How to complete this task -> Look through the material below. Copy every line with the string "python" in it.

**** Supplied material ****

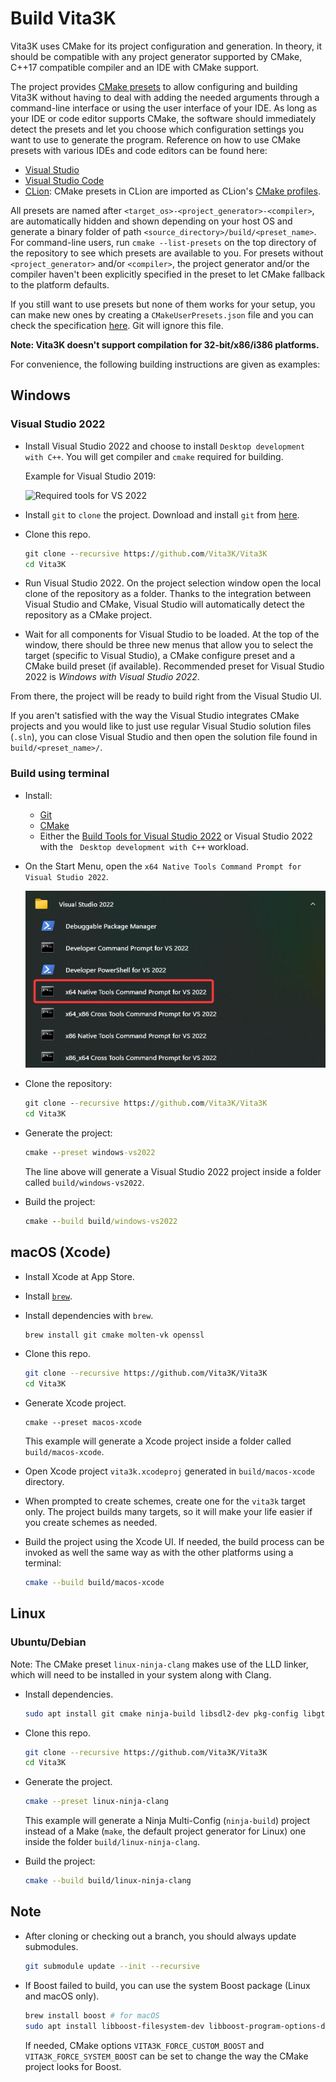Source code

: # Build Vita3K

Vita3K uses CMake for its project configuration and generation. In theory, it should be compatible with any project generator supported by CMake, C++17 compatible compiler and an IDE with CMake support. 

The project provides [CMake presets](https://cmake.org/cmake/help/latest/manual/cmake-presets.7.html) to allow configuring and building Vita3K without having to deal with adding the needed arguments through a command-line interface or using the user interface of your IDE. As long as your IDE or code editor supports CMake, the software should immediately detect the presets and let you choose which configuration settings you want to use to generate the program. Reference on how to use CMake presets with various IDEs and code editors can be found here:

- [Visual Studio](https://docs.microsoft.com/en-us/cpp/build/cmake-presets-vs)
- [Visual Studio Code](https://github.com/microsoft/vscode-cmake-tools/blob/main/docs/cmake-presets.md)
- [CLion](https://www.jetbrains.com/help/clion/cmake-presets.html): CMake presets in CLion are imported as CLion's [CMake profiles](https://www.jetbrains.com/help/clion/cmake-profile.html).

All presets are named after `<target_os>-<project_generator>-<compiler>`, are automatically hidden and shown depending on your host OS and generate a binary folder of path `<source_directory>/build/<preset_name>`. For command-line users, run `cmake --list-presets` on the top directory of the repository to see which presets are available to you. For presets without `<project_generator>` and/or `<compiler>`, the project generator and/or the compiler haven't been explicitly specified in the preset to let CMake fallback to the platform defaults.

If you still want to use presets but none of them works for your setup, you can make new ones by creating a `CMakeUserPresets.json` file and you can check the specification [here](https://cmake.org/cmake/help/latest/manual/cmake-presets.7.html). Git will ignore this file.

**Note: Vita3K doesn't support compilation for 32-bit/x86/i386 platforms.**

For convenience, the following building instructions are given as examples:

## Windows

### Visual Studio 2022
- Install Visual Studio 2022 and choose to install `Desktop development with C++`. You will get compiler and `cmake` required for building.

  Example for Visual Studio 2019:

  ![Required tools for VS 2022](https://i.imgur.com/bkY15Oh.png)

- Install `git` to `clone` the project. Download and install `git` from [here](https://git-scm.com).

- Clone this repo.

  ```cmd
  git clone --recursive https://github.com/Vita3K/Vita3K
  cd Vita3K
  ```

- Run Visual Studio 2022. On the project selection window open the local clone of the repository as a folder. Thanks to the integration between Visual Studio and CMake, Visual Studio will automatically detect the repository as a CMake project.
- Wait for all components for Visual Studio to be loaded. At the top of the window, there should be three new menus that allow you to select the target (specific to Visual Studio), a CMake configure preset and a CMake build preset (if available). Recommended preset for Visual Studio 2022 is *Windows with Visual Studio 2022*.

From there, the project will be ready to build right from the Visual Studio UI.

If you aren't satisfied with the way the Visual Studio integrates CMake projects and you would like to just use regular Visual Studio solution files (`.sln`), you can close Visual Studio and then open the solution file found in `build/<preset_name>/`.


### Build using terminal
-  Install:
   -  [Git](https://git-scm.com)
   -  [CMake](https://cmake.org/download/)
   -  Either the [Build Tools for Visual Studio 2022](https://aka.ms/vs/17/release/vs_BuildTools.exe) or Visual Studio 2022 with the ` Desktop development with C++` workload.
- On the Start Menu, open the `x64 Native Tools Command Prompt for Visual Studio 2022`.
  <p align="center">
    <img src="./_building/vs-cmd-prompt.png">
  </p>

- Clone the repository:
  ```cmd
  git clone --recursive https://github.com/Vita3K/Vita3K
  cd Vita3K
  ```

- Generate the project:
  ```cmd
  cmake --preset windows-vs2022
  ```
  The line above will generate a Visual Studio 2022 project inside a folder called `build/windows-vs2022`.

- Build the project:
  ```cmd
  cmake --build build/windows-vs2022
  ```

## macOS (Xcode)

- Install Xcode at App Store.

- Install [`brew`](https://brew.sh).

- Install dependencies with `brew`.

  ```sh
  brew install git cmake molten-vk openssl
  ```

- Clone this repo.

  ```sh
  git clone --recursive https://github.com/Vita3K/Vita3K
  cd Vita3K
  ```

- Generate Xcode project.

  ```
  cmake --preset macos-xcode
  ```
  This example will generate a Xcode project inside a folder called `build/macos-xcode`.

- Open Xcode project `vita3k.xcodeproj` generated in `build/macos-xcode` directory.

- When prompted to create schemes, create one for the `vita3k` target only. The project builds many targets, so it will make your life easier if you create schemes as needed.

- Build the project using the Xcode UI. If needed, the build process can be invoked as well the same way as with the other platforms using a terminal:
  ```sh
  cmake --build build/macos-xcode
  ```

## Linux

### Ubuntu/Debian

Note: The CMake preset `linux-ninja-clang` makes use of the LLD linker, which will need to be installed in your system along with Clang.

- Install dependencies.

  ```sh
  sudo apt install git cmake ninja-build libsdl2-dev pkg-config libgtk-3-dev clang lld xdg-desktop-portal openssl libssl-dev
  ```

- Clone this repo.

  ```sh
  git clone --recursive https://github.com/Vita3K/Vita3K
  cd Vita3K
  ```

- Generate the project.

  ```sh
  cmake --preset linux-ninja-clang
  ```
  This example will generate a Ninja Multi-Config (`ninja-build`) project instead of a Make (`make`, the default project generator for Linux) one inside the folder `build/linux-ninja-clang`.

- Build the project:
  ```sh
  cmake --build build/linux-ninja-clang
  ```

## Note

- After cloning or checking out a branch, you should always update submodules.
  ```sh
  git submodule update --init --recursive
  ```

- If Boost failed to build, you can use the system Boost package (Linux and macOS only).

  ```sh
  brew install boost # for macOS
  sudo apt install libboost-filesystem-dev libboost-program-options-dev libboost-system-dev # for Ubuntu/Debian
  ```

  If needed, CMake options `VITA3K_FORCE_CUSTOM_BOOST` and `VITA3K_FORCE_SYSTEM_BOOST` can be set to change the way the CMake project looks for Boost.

****
**** Supplied material ****

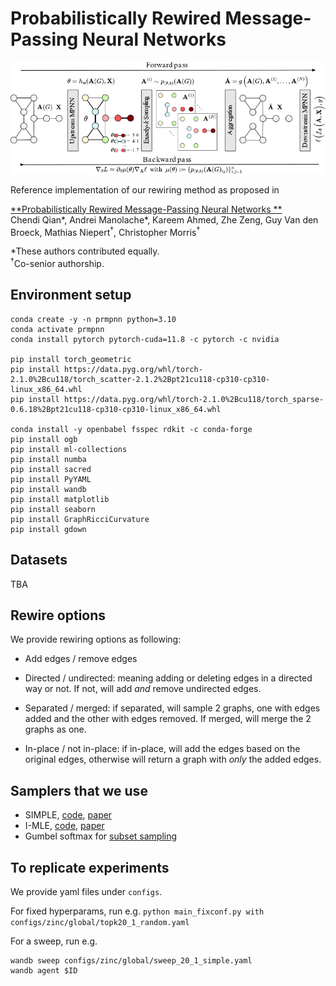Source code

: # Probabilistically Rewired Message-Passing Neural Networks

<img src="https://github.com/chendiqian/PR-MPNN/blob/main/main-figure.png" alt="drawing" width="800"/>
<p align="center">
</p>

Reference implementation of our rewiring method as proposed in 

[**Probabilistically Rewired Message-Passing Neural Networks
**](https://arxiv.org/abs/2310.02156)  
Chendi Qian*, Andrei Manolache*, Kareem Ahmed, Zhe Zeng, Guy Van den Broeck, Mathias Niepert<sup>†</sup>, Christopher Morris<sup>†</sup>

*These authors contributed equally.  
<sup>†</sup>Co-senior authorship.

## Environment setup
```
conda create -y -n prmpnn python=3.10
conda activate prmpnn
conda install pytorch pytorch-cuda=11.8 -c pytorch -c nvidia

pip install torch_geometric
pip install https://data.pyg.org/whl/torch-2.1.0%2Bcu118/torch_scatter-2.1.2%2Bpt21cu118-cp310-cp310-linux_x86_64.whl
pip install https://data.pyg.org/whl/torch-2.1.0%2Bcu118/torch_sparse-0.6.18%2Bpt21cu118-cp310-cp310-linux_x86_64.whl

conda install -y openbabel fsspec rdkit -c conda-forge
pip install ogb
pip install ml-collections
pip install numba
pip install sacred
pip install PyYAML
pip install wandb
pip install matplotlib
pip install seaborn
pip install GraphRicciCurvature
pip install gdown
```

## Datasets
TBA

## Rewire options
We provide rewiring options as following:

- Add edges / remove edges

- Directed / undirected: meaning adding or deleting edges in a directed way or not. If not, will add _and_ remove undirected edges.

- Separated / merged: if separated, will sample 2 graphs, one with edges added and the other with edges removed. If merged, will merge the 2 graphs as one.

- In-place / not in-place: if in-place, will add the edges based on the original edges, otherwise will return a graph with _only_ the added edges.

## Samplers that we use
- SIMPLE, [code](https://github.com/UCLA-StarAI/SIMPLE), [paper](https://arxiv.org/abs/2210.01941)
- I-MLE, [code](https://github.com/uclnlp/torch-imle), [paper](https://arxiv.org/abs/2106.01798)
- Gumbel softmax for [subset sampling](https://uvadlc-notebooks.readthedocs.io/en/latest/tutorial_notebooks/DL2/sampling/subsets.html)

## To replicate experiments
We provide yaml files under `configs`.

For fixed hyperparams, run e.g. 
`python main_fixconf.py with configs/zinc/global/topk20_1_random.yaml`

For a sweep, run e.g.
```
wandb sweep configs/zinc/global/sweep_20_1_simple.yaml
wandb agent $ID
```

****

Finished exercise ->
conda create -y -n prmpnn python=3.10
`python main_fixconf.py with configs/zinc/global/topk20_1_random.yaml`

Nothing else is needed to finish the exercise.